WPP, the world’s largest advertising group, reported a better than expected jump in first-half net sales and said its British operations showed signs in July of a “post-Brexit recovery,” sending its shares to a record high.
Run by high-profile businessman Martin Sorrell, the UK group said investments in technology had helped to reduce some costs, while the plunge in the pound following Britain’s vote to leave the European Union had helped reported revenues.
In the long term, however, Sorrell said clients were cautious about big investments as they wait to see what type of deal Britain can secure with its global trading partners.
The firm has little pricing power, he said, and the second half could be tougher than the first due to challenging comparative figures from last year.
“In April to June, we saw a slowdown in the UK before the vote and after the vote in July we saw some strengthening,” said Sorrell, a leading advocate of EU membership.
“So it’s mixed at the moment. It’s still very uncertain because what business wants is certainty and what the government wants is room to maneuver.”
WPP offers branding, media planning, market research and consultancy services, with clients including Ford, Unilever, L’Oreal and Tesco.
The group has been outperforming rivals in recent years, doing particularly well in the United States.
The owner of agencies Ogilvy & Mather, Young & Rubicam and JWT reported first-half like-for-like net sales up 3.8 percent, compared with analysts’ expectations of around 3.2 percent, due to strong demand in North America and continental Europe.
Reported revenue was up 11.9 percent to 6.5 billion pounds ($8.6 billion), helped by the weakness of the pound against the dollar and euro.

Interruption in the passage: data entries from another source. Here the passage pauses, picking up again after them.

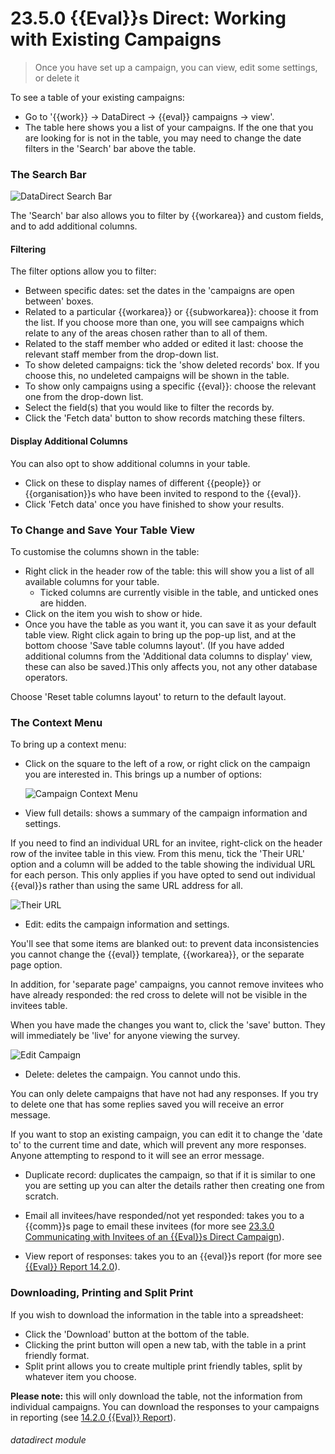 # 23.5.0 {{Eval}}s Direct: Working with Existing Campaigns

> Once you have set up a campaign, you can view, edit some settings, or delete it





To see a table of your existing campaigns:
- Go to '{{work}} -> DataDirect -> {{eval}} campaigns -> view'.
- The table here shows you a list of your campaigns. If the one that you are looking for is not in the table, you may need to change the date filters in the 'Search' bar above the table.

### The Search Bar

![DataDirect Search Bar](23.5.0a.png)

The 'Search' bar also allows you to filter by {{workarea}} and custom fields, and to add additional columns.  
  
#### Filtering  

The filter options allow you to filter: 
   - Between specific dates: set the dates in the 'campaigns are open between' boxes.
   - Related to a particular {{workarea}} or {{subworkarea}}: choose it from the list. If you choose more than one, you will see campaigns which relate to any of the areas chosen rather than to all of them.
   - Related to the staff member who added or edited it last: choose the relevant staff member from the drop-down list.
   - To show deleted campaigns: tick the 'show deleted records' box. If you choose this, no undeleted campaigns will be shown in the table.
   - To show only campaigns using a specific {{eval}}: choose the relevant one from the drop-down list.
- Select the field(s) that you would like to filter the records by. 
- Click the 'Fetch data' button to show records matching these filters.

#### Display Additional Columns

You can also opt to show additional columns in your table.
- Click on these to display names of different {{people}} or {{organisation}}s who have been invited to respond to the {{eval}}.
- Click 'Fetch data' once you have finished to show your results.

### To Change and Save Your Table View

To customise the columns shown in the table:
- Right click in the header row of the table: this will show you a list of all available columns for your table. 
   - Ticked columns are currently visible in the table, and unticked ones are hidden.  
- Click on the item you wish to show or hide. 
- Once you have the table as you want it, you can save it as your default table view. Right click again to bring up the pop-up list, and at the bottom choose 'Save table columns layout'. (If you have added additional columns from the 'Additional data columns to display' view, these can also be saved.)This only affects you, not any other database operators.

Choose 'Reset table columns layout' to return to the default layout.  

### The Context Menu

To bring up a context menu:
- Click on the square to the left of a row, or right click on the campaign you are interested in.  This brings up a number of options:

   ![Campaign Context Menu](23.5.0b.png)

- View full details: shows a summary of the campaign information and settings. 

If you need to find an individual URL for an invitee, right-click on the header row of the invitee table in this view. From this menu, tick the 'Their URL' option and a column will be added to the table showing the individual URL for each person. This only applies if you have opted to send out individual {{eval}}s rather than using the same URL address for all.
   
   ![Their URL](23.5.0d.png)
   
- Edit: edits the campaign information and settings.

You'll see that some items are blanked out: to prevent data inconsistencies you cannot change the {{eval}} template, {{workarea}}, or the separate page option.

In addition, for 'separate page' campaigns, you cannot remove invitees who have already responded: the red cross to delete will not be visible in the invitees table. 

When you have made the changes you want to, click the 'save' button.  They will immediately be 'live' for anyone viewing the survey.

   ![Edit Campaign](23.5.0c.png)


- Delete: deletes the campaign.  You cannot undo this.

You can only delete campaigns that have not had any responses. If you try to delete one that has some replies saved you will receive an error message. 

If you want to stop an existing campaign, you can edit it to change the 'date to' to the current time and date, which will prevent any more responses. Anyone attempting to respond to it will see an error message. 

- Duplicate record: duplicates the campaign, so that if it is similar to one you are setting up you can alter the details rather then creating one from scratch.

- Email all invitees/have responded/not yet responded: takes you to a {{comm}}s page to email these invitees (for more see [23.3.0 Communicating with Invitees of an {{Eval}}s Direct Campaign](/help/index/p/23.3.0)).

- View report of responses:  takes you to an {{eval}}s report (for more see [{{Eval}} Report 14.2.0](/help/index/p/14.2.0)).

### Downloading, Printing and Split Print

If you wish to download the information in the table into a spreadsheet:
- Click the 'Download' button at the bottom of the table.  
- Clicking the print button will open a new tab, with the table in a print friendly format.  
- Split print allows you to create multiple print friendly tables, split by whatever item you choose.

**Please note:** this will only download the table, not the information from individual campaigns. You can download the responses to your campaigns in reporting (see [14.2.0 {{Eval}} Report](/help/index/p/14.2.0)).
   
   
###### datadirect module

On a like-for-like basis, growth hit 4.3 percent.
The group also nudged up its full-year revenue forecast, predicting growth of “well over” 3 percent compared with “over” 3 percent before, sending its shares as much as 6.3 percent higher to a record high of 1,857 pence.
WPP said its British operations had traded more strongly in July than the previous quarter, which it said perhaps reflected a “post-Brexit vote recovery” driven by a weaker pound.
After the June 23 vote, WPP said it would step up its drive to increase sales in its fast growing markets and new media divisions, aiming for them to make up 40-45 percent of revenue over the next four to five years, from 35-40 percent previously.
It will also look to grow more quickly in its major continental European markets.
“WPP’s first-half results are encouragingly strong with a decent beat on an underlying basis amplified by beneficial forex moves,” said Citi analysts, who have a buy rating on the stock.
The first-half update follows an impressive performance from French rival Publicis which reported strong underlying sales growth in July.